Pourtant, le séjour ne s’annonçait pas forcément détestable : l’endroit se situe au bord du lac de Gruyères, une jolie région aux alentours de la ville de Bulle; sympa pour des promenades au bord du lac et dans les Préalpes. Sauf qu’en octobre, il y a parfois du brouillard. Pas autant qu’à Londres, mais presqu’aussi épais. Et il y a moins de musées à visiter ou de pubs à fréquenter qu’à Londres. Beaucoup moins. Détail intéressant, l’armée suisse avait depuis peu pris conscience du fait qu’une transmission radio en ondes courtes renseignait immédiatement et très précisément l’ennemi sur la position géographique de l’émetteur; en conséquence de quoi, l’état-major de ladite armée suisse avait interdit toute transmission radio dans le cadre militaire; mais bon, ils avaient juste oublié d’assigner de nouvelles tâches aux responsables des transmissions radio, et d’annuler les investissements consentis pour la maintenance de cette arme promue obsolète. En conséquence de quoi, les personnes concernées avaient interdiction de faire ce pourquoi elles avaient été formées, bien qu’elles disposassent de matériel technique probablement obsolète, mais parfaitement fonctionnel et correctement entretenu. Donc, le cours de répétition auquel j’ai participé à cette époque avait interdiction de répéter. En d’autres termes, on était là pour ne rien foutre. Désolé pour la vulgarité mais je peine à trouver d’autres termes pour exprimer la chose : convoqués pour ne rien foutre.

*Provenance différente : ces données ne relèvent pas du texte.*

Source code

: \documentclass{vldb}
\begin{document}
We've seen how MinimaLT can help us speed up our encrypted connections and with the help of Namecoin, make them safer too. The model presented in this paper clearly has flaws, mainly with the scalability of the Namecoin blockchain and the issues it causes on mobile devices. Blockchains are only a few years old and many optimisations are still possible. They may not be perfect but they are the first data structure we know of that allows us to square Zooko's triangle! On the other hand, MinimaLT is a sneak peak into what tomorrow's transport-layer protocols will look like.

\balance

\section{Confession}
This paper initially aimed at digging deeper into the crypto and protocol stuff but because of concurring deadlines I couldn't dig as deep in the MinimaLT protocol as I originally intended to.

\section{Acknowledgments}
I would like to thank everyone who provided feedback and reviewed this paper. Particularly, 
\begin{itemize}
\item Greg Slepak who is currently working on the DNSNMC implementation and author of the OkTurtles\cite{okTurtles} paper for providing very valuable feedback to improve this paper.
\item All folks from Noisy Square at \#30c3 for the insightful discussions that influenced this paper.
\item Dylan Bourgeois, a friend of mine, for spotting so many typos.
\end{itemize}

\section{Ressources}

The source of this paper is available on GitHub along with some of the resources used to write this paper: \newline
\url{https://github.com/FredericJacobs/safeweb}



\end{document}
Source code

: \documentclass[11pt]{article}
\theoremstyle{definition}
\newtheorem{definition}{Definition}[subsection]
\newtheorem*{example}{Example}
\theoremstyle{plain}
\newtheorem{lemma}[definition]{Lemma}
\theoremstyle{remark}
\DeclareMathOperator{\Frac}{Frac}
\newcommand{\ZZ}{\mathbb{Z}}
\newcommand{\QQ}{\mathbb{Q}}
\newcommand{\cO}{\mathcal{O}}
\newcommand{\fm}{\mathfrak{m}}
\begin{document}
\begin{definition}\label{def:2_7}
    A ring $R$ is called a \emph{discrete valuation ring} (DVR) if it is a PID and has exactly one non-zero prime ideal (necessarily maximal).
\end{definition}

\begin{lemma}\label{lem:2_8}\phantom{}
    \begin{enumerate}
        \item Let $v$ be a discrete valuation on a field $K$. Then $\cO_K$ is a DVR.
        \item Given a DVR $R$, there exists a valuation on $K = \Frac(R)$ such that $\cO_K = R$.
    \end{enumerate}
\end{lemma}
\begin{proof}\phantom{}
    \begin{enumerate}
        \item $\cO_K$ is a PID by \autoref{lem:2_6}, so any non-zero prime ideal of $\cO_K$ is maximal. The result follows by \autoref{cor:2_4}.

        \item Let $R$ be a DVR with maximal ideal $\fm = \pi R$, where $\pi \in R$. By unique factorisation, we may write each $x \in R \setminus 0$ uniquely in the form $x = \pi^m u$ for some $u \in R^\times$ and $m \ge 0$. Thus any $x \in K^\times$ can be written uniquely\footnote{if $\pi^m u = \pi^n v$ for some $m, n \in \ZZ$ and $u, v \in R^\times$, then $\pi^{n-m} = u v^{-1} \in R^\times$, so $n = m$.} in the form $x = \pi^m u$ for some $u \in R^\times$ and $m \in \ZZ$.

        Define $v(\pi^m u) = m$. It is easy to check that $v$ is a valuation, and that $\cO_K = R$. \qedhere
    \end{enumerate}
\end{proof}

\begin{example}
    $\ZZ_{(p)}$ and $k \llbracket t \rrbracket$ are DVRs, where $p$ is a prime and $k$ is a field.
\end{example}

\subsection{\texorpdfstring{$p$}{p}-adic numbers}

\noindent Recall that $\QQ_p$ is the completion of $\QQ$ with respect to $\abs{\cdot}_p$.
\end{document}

Bien sûr, on a fait un peu d’école de section : gauche-droite, en colonne par quatre, garde-à-vous, repos, rompez… Et on a un peu marché, surtout le jour où tout le monde s’est paumé dans le brouillard, sauf ceux qui ont trouvé par hasard le bistrot du coin. A part ces activités très constructives, on a surtout fait la pause. Jamais dégusté autant de cafés double crème, d’apéros et de fondues fribourgeoises : c’est bon, mais trois semaines de ce régime, bonjour les dégâts et les pantalons que l’on ne ferme plus !

Chose curieuse, vingt ans avant ce cours de « répétition » (donc cinquante ans avant « maintenant », soit en 1970), lors de mon école de recrues, un de mes camarades plutôt frondeur et contestataire avait interpellé un de nos instructeurs avec une question qui m’a parue subversive sur le moment, mais tout à fait pertinente par la suite : Si on émet un signal radio pour qu’il soit reçu par un destinataire, un autre récepteur peut détecter ce signal et par triangulation, localiser l’émetteur (D’ailleurs, Tintin l’avait déjà suggéré dans « Le Lotus Bleu » en 1936, mais les états-majors et les instructeurs militaires ne lisent probablement pas Tintin) et si nécessaire le détruire. Corollaire, pourquoi émettre ? La réponse avait été péremptoire, comme toute réponse militaire : Les transmissions radio, de par leur flexibilité de mise en œuvre, et la facilité de leur configuration, représentent l’avenir des transmissions militaires à moyen et long terme. Point barre.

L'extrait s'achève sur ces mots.